### [Directions for this task]
Please find all lines in the data that hold the string "sirbh" and copy them.

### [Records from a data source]
# # # # #

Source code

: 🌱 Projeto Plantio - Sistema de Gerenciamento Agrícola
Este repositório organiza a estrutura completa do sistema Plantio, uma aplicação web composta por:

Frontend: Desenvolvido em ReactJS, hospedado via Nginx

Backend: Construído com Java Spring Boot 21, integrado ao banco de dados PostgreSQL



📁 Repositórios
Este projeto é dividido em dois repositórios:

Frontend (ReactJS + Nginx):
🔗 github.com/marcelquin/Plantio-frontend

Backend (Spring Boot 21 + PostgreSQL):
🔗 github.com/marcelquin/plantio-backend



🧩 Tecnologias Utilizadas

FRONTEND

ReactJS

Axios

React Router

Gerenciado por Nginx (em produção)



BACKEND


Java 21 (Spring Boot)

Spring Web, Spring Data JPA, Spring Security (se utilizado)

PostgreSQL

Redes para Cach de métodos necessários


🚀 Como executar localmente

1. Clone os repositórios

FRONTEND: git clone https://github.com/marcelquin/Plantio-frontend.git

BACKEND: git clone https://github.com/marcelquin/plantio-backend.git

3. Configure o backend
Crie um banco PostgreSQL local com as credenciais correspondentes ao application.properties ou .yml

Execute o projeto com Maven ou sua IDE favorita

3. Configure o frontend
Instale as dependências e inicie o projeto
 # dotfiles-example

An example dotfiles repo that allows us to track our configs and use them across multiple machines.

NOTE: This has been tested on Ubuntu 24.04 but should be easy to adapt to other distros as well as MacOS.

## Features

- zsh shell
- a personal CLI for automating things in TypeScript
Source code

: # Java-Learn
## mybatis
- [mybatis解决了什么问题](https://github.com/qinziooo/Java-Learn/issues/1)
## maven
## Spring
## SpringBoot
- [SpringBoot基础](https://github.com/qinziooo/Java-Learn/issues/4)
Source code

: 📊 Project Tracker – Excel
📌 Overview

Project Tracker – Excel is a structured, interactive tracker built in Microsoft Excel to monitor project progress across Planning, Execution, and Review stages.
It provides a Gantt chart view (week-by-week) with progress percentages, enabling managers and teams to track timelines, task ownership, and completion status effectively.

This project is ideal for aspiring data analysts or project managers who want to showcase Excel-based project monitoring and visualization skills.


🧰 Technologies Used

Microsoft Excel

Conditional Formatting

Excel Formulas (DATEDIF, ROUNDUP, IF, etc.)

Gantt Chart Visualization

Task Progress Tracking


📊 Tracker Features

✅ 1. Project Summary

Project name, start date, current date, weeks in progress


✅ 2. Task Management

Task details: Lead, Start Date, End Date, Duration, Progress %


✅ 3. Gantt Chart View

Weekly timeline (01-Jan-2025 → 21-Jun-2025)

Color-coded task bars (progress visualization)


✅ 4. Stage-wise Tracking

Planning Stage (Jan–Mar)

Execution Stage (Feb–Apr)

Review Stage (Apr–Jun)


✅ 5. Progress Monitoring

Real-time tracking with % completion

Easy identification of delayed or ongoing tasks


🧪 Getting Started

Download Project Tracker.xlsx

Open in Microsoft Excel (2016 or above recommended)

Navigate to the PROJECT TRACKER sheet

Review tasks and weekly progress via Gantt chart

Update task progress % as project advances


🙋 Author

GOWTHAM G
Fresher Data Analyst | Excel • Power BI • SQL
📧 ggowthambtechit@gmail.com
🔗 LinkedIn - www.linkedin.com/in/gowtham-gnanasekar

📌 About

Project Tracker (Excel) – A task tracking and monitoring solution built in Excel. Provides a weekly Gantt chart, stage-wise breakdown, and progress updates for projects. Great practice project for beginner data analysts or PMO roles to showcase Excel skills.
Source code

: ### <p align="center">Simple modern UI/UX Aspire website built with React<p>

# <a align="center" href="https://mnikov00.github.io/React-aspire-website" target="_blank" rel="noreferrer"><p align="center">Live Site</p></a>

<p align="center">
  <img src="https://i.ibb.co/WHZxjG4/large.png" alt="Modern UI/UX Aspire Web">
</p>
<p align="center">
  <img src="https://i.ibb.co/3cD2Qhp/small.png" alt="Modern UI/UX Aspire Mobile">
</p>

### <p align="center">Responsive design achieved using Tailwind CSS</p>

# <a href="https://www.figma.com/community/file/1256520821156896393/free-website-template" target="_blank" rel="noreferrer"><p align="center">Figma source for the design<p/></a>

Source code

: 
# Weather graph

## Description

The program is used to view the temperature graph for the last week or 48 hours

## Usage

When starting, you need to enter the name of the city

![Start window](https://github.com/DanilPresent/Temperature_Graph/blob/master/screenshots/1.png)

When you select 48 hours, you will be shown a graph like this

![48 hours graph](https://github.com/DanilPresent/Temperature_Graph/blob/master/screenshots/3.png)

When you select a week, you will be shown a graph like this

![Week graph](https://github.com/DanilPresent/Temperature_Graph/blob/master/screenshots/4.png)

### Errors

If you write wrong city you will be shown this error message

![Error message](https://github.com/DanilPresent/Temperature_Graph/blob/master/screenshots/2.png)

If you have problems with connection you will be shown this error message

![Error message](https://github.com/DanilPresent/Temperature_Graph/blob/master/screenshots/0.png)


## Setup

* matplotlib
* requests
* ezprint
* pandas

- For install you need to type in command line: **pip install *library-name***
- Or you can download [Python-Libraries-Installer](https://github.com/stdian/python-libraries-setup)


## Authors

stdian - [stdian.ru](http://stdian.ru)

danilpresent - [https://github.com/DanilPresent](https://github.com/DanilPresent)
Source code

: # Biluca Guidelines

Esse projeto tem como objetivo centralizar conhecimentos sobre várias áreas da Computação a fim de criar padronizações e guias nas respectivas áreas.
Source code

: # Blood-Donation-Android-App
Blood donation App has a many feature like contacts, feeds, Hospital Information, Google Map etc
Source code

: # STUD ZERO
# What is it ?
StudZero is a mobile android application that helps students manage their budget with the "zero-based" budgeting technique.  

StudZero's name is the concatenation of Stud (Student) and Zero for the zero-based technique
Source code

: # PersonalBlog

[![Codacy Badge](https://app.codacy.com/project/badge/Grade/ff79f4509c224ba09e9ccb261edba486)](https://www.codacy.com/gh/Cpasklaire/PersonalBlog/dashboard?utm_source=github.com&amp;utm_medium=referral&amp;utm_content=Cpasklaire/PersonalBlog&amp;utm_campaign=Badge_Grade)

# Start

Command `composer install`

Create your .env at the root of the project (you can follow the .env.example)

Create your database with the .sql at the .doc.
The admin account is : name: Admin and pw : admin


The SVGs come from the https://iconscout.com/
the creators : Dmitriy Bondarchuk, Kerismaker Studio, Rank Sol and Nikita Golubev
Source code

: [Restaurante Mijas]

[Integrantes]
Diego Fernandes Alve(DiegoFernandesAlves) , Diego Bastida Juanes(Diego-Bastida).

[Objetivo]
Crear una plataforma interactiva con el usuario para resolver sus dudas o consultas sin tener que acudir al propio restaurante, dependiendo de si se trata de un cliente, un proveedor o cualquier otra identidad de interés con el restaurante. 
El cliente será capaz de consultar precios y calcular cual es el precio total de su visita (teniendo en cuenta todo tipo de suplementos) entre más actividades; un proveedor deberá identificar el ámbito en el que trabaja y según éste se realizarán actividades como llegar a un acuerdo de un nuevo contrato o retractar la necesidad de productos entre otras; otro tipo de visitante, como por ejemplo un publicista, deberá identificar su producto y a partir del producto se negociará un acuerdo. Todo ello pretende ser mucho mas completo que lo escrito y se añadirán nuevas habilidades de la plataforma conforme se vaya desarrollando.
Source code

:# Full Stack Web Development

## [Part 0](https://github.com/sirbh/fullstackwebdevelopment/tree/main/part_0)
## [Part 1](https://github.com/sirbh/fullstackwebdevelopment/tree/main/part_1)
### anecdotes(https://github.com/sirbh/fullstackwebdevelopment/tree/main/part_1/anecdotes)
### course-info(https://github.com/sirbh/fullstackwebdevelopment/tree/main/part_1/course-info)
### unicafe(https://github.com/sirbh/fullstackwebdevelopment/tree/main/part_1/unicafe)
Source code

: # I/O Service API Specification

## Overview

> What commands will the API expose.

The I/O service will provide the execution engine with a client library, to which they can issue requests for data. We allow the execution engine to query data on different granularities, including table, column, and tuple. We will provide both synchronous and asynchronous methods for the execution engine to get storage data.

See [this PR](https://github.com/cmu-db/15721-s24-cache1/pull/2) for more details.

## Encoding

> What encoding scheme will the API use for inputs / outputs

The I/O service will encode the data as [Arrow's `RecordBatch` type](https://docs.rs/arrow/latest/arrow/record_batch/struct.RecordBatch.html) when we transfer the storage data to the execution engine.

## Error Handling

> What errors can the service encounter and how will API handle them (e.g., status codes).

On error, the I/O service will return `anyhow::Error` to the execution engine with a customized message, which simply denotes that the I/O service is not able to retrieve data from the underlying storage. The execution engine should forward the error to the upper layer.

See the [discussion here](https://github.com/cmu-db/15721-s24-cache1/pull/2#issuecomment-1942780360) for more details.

# # # # #

### [Response area]
## [Part 0](https://github.com/sirbh/fullstackwebdevelopment/tree/main/part_0)
## [Part 1](https://github.com/sirbh/fullstackwebdevelopment/tree/main/part_1)
### anecdotes(https://github.com/sirbh/fullstackwebdevelopment/tree/main/part_1/anecdotes)
### course-info(https://github.com/sirbh/fullstackwebdevelopment/tree/main/part_1/course-info)
### unicafe(https://github.com/sirbh/fullstackwebdevelopment/tree/main/part_1/unicafe)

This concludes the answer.